GOAL OF THE EXERCISE: Leave out the pictures and repeat everything else in the records exactly.

----- EXTRACTED ENTRIES -----

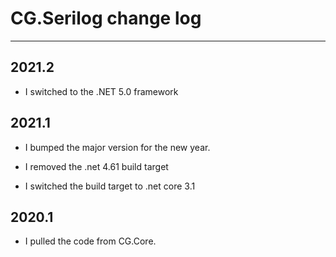 # CG.Serilog change log
---

## 2021.2

* I switched to the .NET 5.0 framework

## 2021.1

* I bumped the major version for the new year.

* I removed the .net 4.61 build target

* I switched the build target to .net core 3.1

## 2020.1

* I pulled the code from CG.Core.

-----

ANSWER SECTION:
 # CG.Serilog change log
---

## 2021.2

* I switched to the .NET 5.0 framework

## 2021.1

* I bumped the major version for the new year.

* I removed the .net 4.61 build target

* I switched the build target to .net core 3.1

## 2020.1

* I pulled the code from CG.Core.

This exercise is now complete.